Another addition to Daredevil’s dark universe is an old lover by the name of Elektra. She is wealthy, mysterious, very skilled in the martial arts, and adds a lot of complication to Matt Murdoch’s double life. Without giving anything away, her presence on the show provide many surprises to the very end. Elodie Yung gives a magnetic performance as Elektra and she exudes pure seduction and danger. 


And then there’s Daredevil himself. Charlie Cox gives a powerful and emotionally diverse performance of our dark hero. In the first episode there is almost a touch of optimism to the tone of his performance but as the season progresses, that small amount of hope gives way to desperate aggression. After the first few episodes, Matt Murdoch is desperately trying to balance his professional life with that of his alter ego and failing miserably. He becomes even more obsessed with his personae of Daredevil and using that personae to channel his dark rage. As he tries to keep his actions in check, he also struggles to prevent Elektra and Punisher from crossing the line. Many obstacles and surprise appearances cross Daredevil’s path and when they arrive, the dramatic stakes are raised even higher. 
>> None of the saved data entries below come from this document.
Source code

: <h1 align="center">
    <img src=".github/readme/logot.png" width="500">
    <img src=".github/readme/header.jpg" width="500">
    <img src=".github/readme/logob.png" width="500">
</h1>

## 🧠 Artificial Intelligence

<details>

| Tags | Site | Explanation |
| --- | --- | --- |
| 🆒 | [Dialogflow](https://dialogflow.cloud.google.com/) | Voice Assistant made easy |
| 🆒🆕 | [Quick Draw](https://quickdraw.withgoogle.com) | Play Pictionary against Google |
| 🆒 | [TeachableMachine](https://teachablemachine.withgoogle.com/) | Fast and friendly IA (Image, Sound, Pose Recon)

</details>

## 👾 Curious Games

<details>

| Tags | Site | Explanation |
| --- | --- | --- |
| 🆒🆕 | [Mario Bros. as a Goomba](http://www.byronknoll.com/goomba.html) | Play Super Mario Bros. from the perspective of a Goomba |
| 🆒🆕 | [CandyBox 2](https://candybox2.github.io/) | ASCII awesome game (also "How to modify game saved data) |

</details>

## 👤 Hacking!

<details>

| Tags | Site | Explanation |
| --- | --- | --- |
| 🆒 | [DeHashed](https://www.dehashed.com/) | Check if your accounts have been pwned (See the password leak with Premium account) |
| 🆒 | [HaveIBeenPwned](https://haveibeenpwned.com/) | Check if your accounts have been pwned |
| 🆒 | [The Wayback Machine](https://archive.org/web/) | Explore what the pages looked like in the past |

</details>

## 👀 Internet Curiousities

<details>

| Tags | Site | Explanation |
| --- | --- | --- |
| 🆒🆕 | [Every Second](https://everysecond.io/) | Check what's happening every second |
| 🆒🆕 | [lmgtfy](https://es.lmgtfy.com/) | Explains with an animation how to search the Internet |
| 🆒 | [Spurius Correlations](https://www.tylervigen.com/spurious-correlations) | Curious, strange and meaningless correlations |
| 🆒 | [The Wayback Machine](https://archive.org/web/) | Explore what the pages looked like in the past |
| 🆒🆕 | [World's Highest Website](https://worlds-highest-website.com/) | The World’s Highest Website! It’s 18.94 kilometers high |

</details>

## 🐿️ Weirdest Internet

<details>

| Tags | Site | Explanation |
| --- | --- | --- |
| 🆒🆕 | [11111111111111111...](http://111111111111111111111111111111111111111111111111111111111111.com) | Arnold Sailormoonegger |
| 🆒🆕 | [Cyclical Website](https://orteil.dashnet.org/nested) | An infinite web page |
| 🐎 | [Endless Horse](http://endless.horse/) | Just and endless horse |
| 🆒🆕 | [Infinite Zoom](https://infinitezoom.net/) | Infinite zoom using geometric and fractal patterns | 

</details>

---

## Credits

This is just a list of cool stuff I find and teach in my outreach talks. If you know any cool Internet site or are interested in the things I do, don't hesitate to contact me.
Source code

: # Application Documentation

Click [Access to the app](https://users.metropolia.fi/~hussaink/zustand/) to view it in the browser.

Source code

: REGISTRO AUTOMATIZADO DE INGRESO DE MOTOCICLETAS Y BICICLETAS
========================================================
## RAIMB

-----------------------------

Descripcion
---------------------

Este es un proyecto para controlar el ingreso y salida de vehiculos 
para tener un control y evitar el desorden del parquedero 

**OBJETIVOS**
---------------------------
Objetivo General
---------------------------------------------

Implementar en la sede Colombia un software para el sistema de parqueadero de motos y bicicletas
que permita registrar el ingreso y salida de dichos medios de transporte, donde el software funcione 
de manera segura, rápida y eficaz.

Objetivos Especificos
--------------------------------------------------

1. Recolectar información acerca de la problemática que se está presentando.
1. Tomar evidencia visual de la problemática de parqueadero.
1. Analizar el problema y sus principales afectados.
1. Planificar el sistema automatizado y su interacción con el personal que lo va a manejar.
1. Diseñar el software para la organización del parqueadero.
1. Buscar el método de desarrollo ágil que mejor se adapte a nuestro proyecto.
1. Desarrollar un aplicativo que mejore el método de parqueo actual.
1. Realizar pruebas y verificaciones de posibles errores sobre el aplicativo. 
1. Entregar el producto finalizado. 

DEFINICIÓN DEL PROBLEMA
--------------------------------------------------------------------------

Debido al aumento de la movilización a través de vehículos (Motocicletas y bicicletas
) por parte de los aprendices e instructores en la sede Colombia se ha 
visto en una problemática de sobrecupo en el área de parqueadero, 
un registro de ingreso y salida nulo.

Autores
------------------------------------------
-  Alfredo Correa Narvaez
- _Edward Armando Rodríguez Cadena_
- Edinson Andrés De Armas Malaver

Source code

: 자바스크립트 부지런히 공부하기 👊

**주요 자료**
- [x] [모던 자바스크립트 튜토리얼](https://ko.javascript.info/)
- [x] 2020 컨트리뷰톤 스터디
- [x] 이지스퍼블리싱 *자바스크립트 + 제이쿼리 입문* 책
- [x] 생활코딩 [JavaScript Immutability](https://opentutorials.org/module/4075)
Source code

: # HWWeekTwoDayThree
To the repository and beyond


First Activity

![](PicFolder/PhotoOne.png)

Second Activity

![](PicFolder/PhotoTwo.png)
  Daredevil Season 2 is simply a heroic masterpiece that transcends the superhero genre. The directing is so cinematic that you forget that this is suppose to be a tv show. Watching this particular show in one sitting just makes it feel like a unique and epic experience. Especially with the unique directing style and fight choreography, it feels like a great movie going experience that you don’t want to end. We need season 3 of Daredevil as soon as possible and The Punisher needs his own Netflix show.